Used internally in radiator and might be of interest for users.

It is highly recommended to use filter_rad to reduce the number of markers. Advance options below are also available to to manipulate and prune the dataset with blacklists and whitelists along several other filtering options.

tidy_vcf(
  data,
  strata = NULL,
  filename = NULL,
  parallel.core = parallel::detectCores() - 1,
  verbose = FALSE,
  ...
)

Arguments

data: (VCF file, character string) The VCF SNPs are biallelic or haplotypes. To make the VCF population-ready, the argument strata is required.
strata: (optional) The strata file is a tab delimited file with a minimum of 2 columns headers: INDIVIDUALS and STRATA. Documented in read_strata. DArT data: a third column TARGET_ID is required. Documented on read_dart. Also use the strata read function to blacklist individuals. Default: strata = NULL.
filename: (optional) The function uses write.fst, to write the tidy data frame in the working directory. The file extension appended to the filename provided is .rad. With default: filename = NULL, the tidy data frame is in the global environment only (i.e. not written in the working directory...).
parallel.core: (optional) The number of core used for parallel execution during import. Default: parallel.core = parallel::detectCores() - 1.
verbose: (optional, logical) When verbose = TRUE the function is a little more chatty during execution. Default: verbose = TRUE.
...: (optional) To pass further argument for fine-tuning the tidying (read below).

Value

The output in your global environment is a tidy data frame, the GDS file generated is in the working directory under the name given during function execution.

VCF file format

PLINK: radiator fills the LOCUS column of PLINK VCFs with a unique integer based on the CHROM column (as.integer(factor(x = CHROM))). The COL column is filled with 1L for lack of bettern info on this. Not what you need ? Open an issue on GitHub for a request.

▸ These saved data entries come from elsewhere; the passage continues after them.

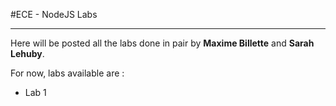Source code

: #ECE - NodeJS Labs

--------

Here will be posted all the labs done in pair by **Maxime Billette** and **Sarah Lehuby**.

For now, labs available are :
   * Lab 1


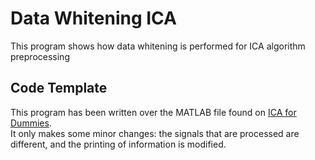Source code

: # Data Whitening ICA
This program shows how data whitening is performed for ICA algorithm preprocessing

## Code Template
This program has been written over the MATLAB file found on [ICA for Dummies](http://arnauddelorme.com/ica_for_dummies/).  
It only makes some minor changes: the signals that are processed are different, and the printing of information is modified.
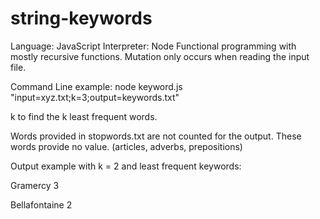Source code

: # string-keywords

Language: JavaScript
Interpreter: Node
Functional programming with mostly recursive functions. Mutation only occurs when reading the input file.

Command Line example: node keyword.js "input=xyz.txt;k=3;output=keywords.txt"

k to find the k least frequent words.

Words provided in stopwords.txt are not counted for the output. These words provide no value. (articles, adverbs, prepositions)

Output example with k = 2 and least frequent keywords:

Gramercy 3

Bellafontaine 2
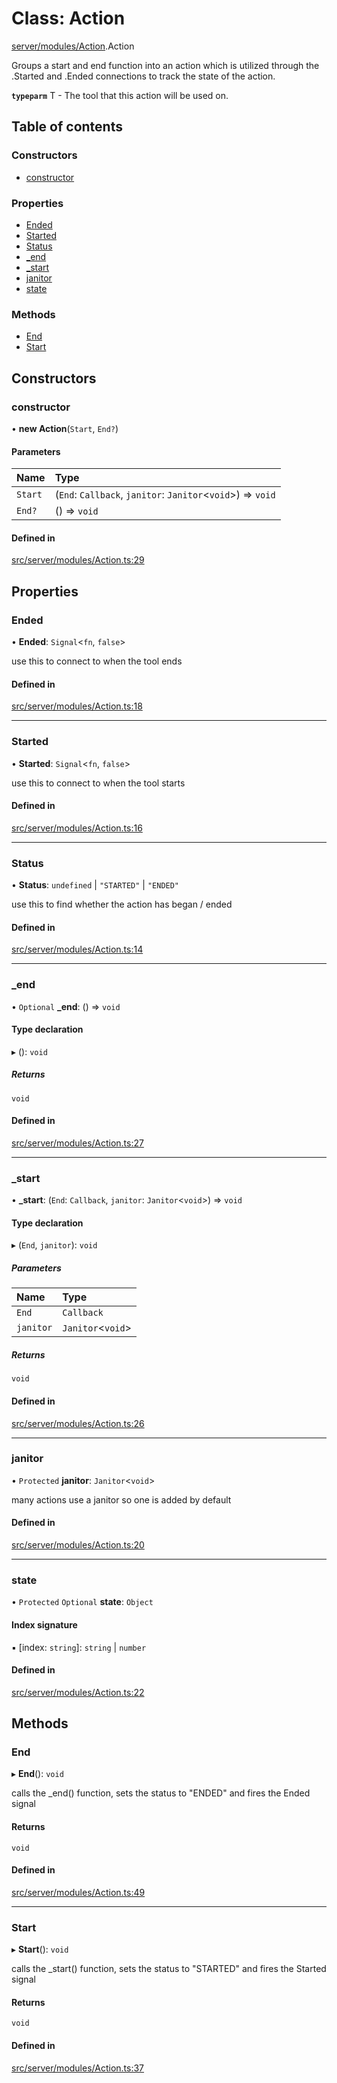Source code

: # Class: Action

[server/modules/Action](../wiki/server.modules.Action).Action

Groups a start and end function into an action which is utilized through the .Started and .Ended connections to track the state of the action.

**`typeparm`** T - The tool that this action will be used on.

## Table of contents

### Constructors

- [constructor](../wiki/server.modules.Action.Action#constructor)

### Properties

- [Ended](../wiki/server.modules.Action.Action#ended)
- [Started](../wiki/server.modules.Action.Action#started)
- [Status](../wiki/server.modules.Action.Action#status)
- [\_end](../wiki/server.modules.Action.Action#_end)
- [\_start](../wiki/server.modules.Action.Action#_start)
- [janitor](../wiki/server.modules.Action.Action#janitor)
- [state](../wiki/server.modules.Action.Action#state)

### Methods

- [End](../wiki/server.modules.Action.Action#end)
- [Start](../wiki/server.modules.Action.Action#start)

## Constructors

### constructor

• **new Action**(`Start`, `End?`)

#### Parameters

| Name | Type |
| :------ | :------ |
| `Start` | (`End`: `Callback`, `janitor`: `Janitor`<`void`\>) => `void` |
| `End?` | () => `void` |

#### Defined in

[src/server/modules/Action.ts:29](https://github.com/hatmatty/AET/blob/5e435eb/src/server/modules/Action.ts#L29)

## Properties

### Ended

• **Ended**: `Signal`<`fn`, ``false``\>

use this to connect to when the tool ends

#### Defined in

[src/server/modules/Action.ts:18](https://github.com/hatmatty/AET/blob/5e435eb/src/server/modules/Action.ts#L18)

___

### Started

• **Started**: `Signal`<`fn`, ``false``\>

use this to connect to when the tool starts

#### Defined in

[src/server/modules/Action.ts:16](https://github.com/hatmatty/AET/blob/5e435eb/src/server/modules/Action.ts#L16)

___

### Status

• **Status**: `undefined` \| ``"STARTED"`` \| ``"ENDED"``

use this to find whether the action has began / ended

#### Defined in

[src/server/modules/Action.ts:14](https://github.com/hatmatty/AET/blob/5e435eb/src/server/modules/Action.ts#L14)

___

### \_end

• `Optional` **\_end**: () => `void`

#### Type declaration

▸ (): `void`

##### Returns

`void`

#### Defined in

[src/server/modules/Action.ts:27](https://github.com/hatmatty/AET/blob/5e435eb/src/server/modules/Action.ts#L27)

___

### \_start

• **\_start**: (`End`: `Callback`, `janitor`: `Janitor`<`void`\>) => `void`

#### Type declaration

▸ (`End`, `janitor`): `void`

##### Parameters

| Name | Type |
| :------ | :------ |
| `End` | `Callback` |
| `janitor` | `Janitor`<`void`\> |

##### Returns

`void`

#### Defined in

[src/server/modules/Action.ts:26](https://github.com/hatmatty/AET/blob/5e435eb/src/server/modules/Action.ts#L26)

___

### janitor

• `Protected` **janitor**: `Janitor`<`void`\>

many actions use a janitor so one is added by default

#### Defined in

[src/server/modules/Action.ts:20](https://github.com/hatmatty/AET/blob/5e435eb/src/server/modules/Action.ts#L20)

___

### state

• `Protected` `Optional` **state**: `Object`

#### Index signature

▪ [index: `string`]: `string` \| `number`

#### Defined in

[src/server/modules/Action.ts:22](https://github.com/hatmatty/AET/blob/5e435eb/src/server/modules/Action.ts#L22)

## Methods

### End

▸ **End**(): `void`

calls the _end() function, sets the status to "ENDED" and fires the Ended signal

#### Returns

`void`

#### Defined in

[src/server/modules/Action.ts:49](https://github.com/hatmatty/AET/blob/5e435eb/src/server/modules/Action.ts#L49)

___

### Start

▸ **Start**(): `void`

calls the _start() function, sets the status to "STARTED" and fires the Started signal

#### Returns

`void`

#### Defined in

[src/server/modules/Action.ts:37](https://github.com/hatmatty/AET/blob/5e435eb/src/server/modules/Action.ts#L37)
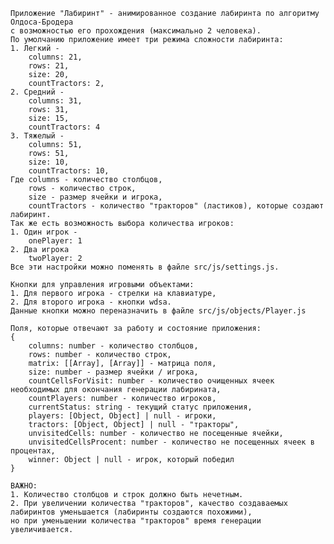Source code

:     Приложение "Лабиринт" - анимированное создание лабиринта по алгоритму Олдоса-Бродера
    с возможностью его прохождения (максимально 2 человека).
    По умолчанию приложение имеет три режима сложности лабиринта:
    1. Легкий - 
        columns: 21,
        rows: 21,
        size: 20,
        countTractors: 2,
    2. Средний - 
        columns: 31,
        rows: 31,
        size: 15,
        countTractors: 4
    3. Тяжелый - 
        columns: 51,
        rows: 51,
        size: 10,
        countTractors: 10,
    Где columns - количество столбцов,
        rows - количество строк,
        size - размер ячейки и игрока,
        countTractors - количество "тракторов" (ластиков), которые создают лабиринт.
    Так же есть возможность выбора количества игроков:
    1. Один игрок -
        onePlayer: 1
    2. Два игрока
        twoPlayer: 2
    Все эти настройки можно поменять в файле src/js/settings.js.

    Кнопки для управления игровыми объектами:
    1. Для первого игрока - стрелки на клавиатуре,
    2. Для второго игрока - кнопки wdsa.
    Данные кнопки можно переназначить в файле src/js/objects/Player.js

    Поля, которые отвечают за работу и состояние приложения:
    {
        columns: number - количество столбцов,
        rows: number - количество строк,
        matrix: [[Array], [Array]] - матрица поля,
        size: number - размер ячейки / игрока,
        countCellsForVisit: number - количество очищенных ячеек необходимых для окончания генерации лабирината,
        countPlayers: number - количество игроков,
        currentStatus: string - текущий статус приложения,
        players: [Object, Object] | null - игроки,
        tractors: [Object, Object] | null - "тракторы",
        unvisitedCells: number - количество не посещенные ячейки,
        unvisitedCellsProcent: number - количество не посещенных ячеек в процентах,
        winner: Object | null - игрок, который победил
    }

    ВАЖНО:
    1. Количество столбцов и строк должно быть нечетным.
    2. При увеличении количества "тракторов", качество создаваемых лабиринтов уменьшается (лабиринты создаются похожими),
    но при уменьшении количества "тракторов" время генерации увеличивается.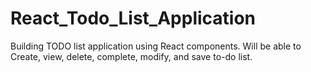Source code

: # React_Todo_List_Application
Building TODO list application using React components. Will be able to Create, view, delete, complete, modify, and save to-do list. 
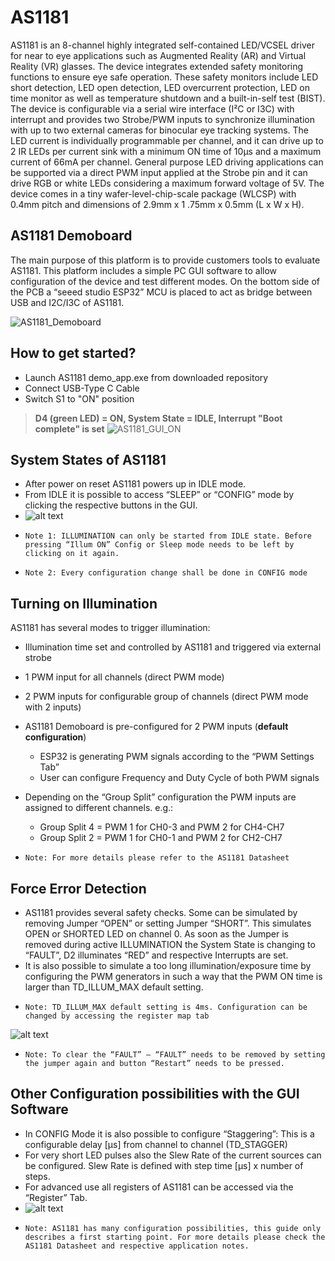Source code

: # AS1181
AS1181 is an 8-channel highly integrated self-contained LED/VCSEL driver for near to eye applications such as Augmented Reality (AR) and Virtual Reality (VR) glasses. The device integrates extended safety monitoring functions to ensure eye safe operation. These safety monitors include LED short detection, LED open detection, LED overcurrent protection, LED on time monitor as well as temperature shutdown and a built-in-self test (BIST).
The device is configurable via a serial wire interface (I²C or I3C) with interrupt and provides two Strobe/PWM inputs to synchronize illumination with up to two external cameras for binocular eye tracking systems.
The LED current is individually programmable per channel, and it can drive up to 2 IR LEDs per current sink with a minimum ON time of 10μs and a maximum current of 66mA per channel.
General purpose LED driving applications can be supported via a direct PWM input applied at the Strobe pin and it can drive RGB or white LEDs considering a maximum forward voltage of 5V.
The device comes in a tiny wafer-level-chip-scale package (WLCSP) with 0.4mm pitch and dimensions of 2.9mm x 1 .75mm x 0.5mm (L x W x H).
## AS1181 Demoboard
The main purpose of this platform is to provide customers tools to evaluate AS1181.
This platform includes a simple PC GUI software to allow configuration of the device and test different modes.
On the bottom side of the PCB a “seeed studio ESP32” MCU is placed to act as bridge between USB and I2C/I3C of AS1181.

![AS1181_Demoboard](docs/img/AS1181_Demoboard.png)
## How to get started?

- Launch AS1181 demo_app.exe from downloaded repository
- Connect USB-Type C Cable
- Switch S1 to "ON" position
>**D4 (green LED) = ON, System State = IDLE, Interrupt "Boot complete" is set**
![AS1181_GUI_ON](docs/img/AS1181_GUI_ON.JPG)
## System States of AS1181
- After power on reset AS1181 powers up in IDLE mode.
- From IDLE it is possible to access “SLEEP” or “CONFIG” mode by clicking the respective buttons in the GUI.
- ![alt text](docs/img/AS1181_state_flow.png)
-     Note 1: ILLUMINATION can only be started from IDLE state. Before pressing “Illum ON” Config or Sleep mode needs to be left by clicking on it again. 
-     Note 2: Every configuration change shall be done in CONFIG mode
## Turning on Illumination
AS1181 has several modes to trigger illumination:
- Illumination time set and controlled by AS1181 and triggered via external strobe 
- 1 PWM input for all channels (direct PWM mode)
- 2 PWM inputs for configurable group of channels (direct PWM mode with 2 inputs)
- AS1181 Demoboard is pre-configured for 2 PWM inputs (**default configuration**)
    - ESP32 is generating PWM signals according to the “PWM Settings Tab”
    - User can configure Frequency and Duty Cycle of both PWM signals

- Depending on the “Group Split” configuration the PWM inputs are assigned to different channels. e.g.:
    - Group Split 4 = PWM 1 for CH0-3 and PWM 2 for CH4-CH7
    - Group Split 2 = PWM 1 for CH0-1 and PWM 2 for CH2-CH7 
-     Note: For more details please refer to the AS1181 Datasheet

## Force Error Detection
- AS1181 provides several safety checks. Some can be simulated by removing Jumper “OPEN” or setting Jumper “SHORT”. This simulates OPEN or SHORTED LED on channel 0.
As soon as the Jumper is removed during active ILLUMINATION the System State is changing to “FAULT”, D2 illuminates “RED” and respective Interrupts are set.
- It is also possible to simulate a too long illumination/exposure time by configuring the PWM generators in such a way that the PWM ON time is larger than TD_ILLUM_MAX default setting. 
-     Note: TD_ILLUM_MAX default setting is 4ms. Configuration can be changed by accessing the register map tab
![alt text](docs/img/AS1181_GUI_FAULT.JPG)
-     Note: To clear the “FAULT” – “FAULT” needs to be removed by setting the jumper again and button “Restart” needs to be pressed.

## Other Configuration possibilities with the GUI Software
- In CONFIG Mode it is also possible to configure “Staggering”: This is a configurable delay [µs] from channel to channel (TD_STAGGER)
- For very short LED pulses also the Slew Rate of the current sources can be configured. Slew Rate is defined with step time [µs] x number of steps.
- For advanced use all registers of AS1181 can be accessed via the “Register” Tab.
- ![alt text](docs/img/AS1181_GUI_REGISTER.JPG)
-     Note: AS1181 has many configuration possibilities, this guide only describes a first starting point. For more details please check the AS1181 Datasheet and respective application notes.
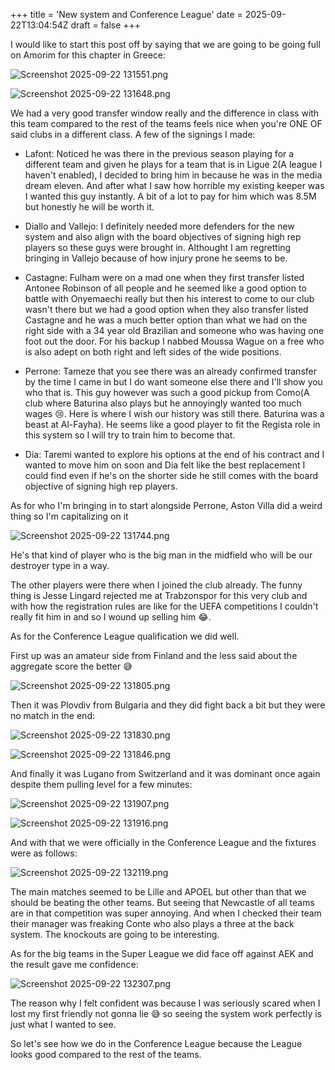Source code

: +++
title = 'New system and Conference League'
date = 2025-09-22T13:04:54Z
draft = false
+++

I would like to start this post off by saying that we are going to be going full on Amorim for this chapter in Greece:

![Screenshot 2025-09-22 131551.png](/india-2-manchester/images/Screenshot%202025-09-22%20131551.png)

![Screenshot 2025-09-22 131648.png](/india-2-manchester/images/Screenshot%202025-09-22%20131648.png)

We had a very good transfer window really and the difference in class with this team compared to the rest of the teams feels nice when you're ONE OF said clubs in a different class. A few of the signings I made:

* Lafont: Noticed he was there in the previous season playing for a different team and given he plays for a team that is in Ligue 2(A league I haven't enabled), I decided to bring him in because he was in the media dream eleven. And after what I saw how horrible my existing keeper was I wanted this guy instantly. A bit of a lot to pay for him which was 8.5M but honestly he will be worth it.

* Diallo and Vallejo: I definitely needed more defenders for the new system and also align with the board objectives of signing high rep players so these guys were brought in. Althought I am regretting bringing in Vallejo because of how injury prone he seems to be.

* Castagne: Fulham were on a mad one when they first transfer listed Antonee Robinson of all people and he seemed like a good option to battle with Onyemaechi really but then his interest to come to our club wasn't there but we had a good option when they also transfer listed Castagne and he was a much better option than what we had on the right side with a 34 year old Brazilian and someone who was having one foot out the door. For his backup I nabbed Moussa Wague on a free who is also adept on both right and left sides of the wide positions.

* Perrone: Tameze that you see there was an already confirmed transfer by the time I came in but I do want someone else there and I'll show you who that is. This guy however was such a good pickup from Como(A club where Baturina also plays but he annoyingly wanted too much wages 😢. Here is where I wish our history was still there. Baturina was a beast at Al-Fayha). He seems like a good player to fit the Regista role in this system so I will try to train him to become that.

* Dia: Taremi wanted to explore his options at the end of his contract and I wanted to move him on soon and Dia felt like the best replacement I could find even if he's on the shorter side he still comes with the board objective of signing high rep players.

As for who I'm bringing in to start alongside Perrone, Aston Villa did a weird thing so I'm capitalizing on it

![Screenshot 2025-09-22 131744.png](/india-2-manchester/images/Screenshot%202025-09-22%20131744.png)

He's that kind of player who is the big man in the midfield who will be our destroyer type in a way.

The other players were there when I joined the club already. The funny thing is Jesse Lingard rejected me at Trabzonspor for this very club and with how the registration rules are like for the UEFA competitions I couldn't really fit him in and so I wound up selling him 😂.

As for the Conference League qualification we did well.

First up was an amateur side from Finland and the less said about the aggregate score the better 😅

![Screenshot 2025-09-22 131805.png](/india-2-manchester/images/Screenshot%202025-09-22%20131805.png)

Then it was Plovdiv from Bulgaria and they did fight back a bit but they were no match in the end:

![Screenshot 2025-09-22 131830.png](/india-2-manchester/images/Screenshot%202025-09-22%20131830.png)

![Screenshot 2025-09-22 131846.png](/india-2-manchester/images/Screenshot%202025-09-22%20131846.png)

And finally it was Lugano from Switzerland and it was dominant once again despite them pulling level for a few minutes:

![Screenshot 2025-09-22 131907.png](/india-2-manchester/images/Screenshot%202025-09-22%20131907.png)

![Screenshot 2025-09-22 131916.png](/india-2-manchester/images/Screenshot%202025-09-22%20131916.png)

And with that we were officially in the Conference League and the fixtures were as follows:

![Screenshot 2025-09-22 132119.png](/india-2-manchester/images/Screenshot%202025-09-22%20132119.png)

The main matches seemed to be Lille and APOEL but other than that we should be beating the other teams. But seeing that Newcastle of all teams are in that competition was super annoying. And when I checked their team their manager was freaking Conte who also plays a three at the back system. The knockouts are going to be interesting.

As for the big teams in the Super League we did face off against AEK and the result gave me confidence:

![Screenshot 2025-09-22 132307.png](/india-2-manchester/images/Screenshot%202025-09-22%20132307.png)

The reason why I felt confident was because I was seriously scared when I lost my first friendly not gonna lie 😅 so seeing the system work perfectly is just what I wanted to see.

So let's see how we do in the Conference League because the League looks good compared to the rest of the teams.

ipyrad: the pattern locus_ in the CHROM column is removed and used. The COL column is filled with the same value as POS.

GATK: Some VCF have an ID column filled with ., the LOCUS information is all contained along the linkage group in the CHROM column. To make it work with radiator, the ID column is filled with the POS column info. GATK with a mix of multi- and bi-allelic dataset won't generate VCF stats.

platypus: Some VCF files don't have an ID filed with values, here the same thing is done as GATK VCF files above.

freebayes: Some VCF files don't have an ID filed with values, here the same thing is done as GATK VCF files above.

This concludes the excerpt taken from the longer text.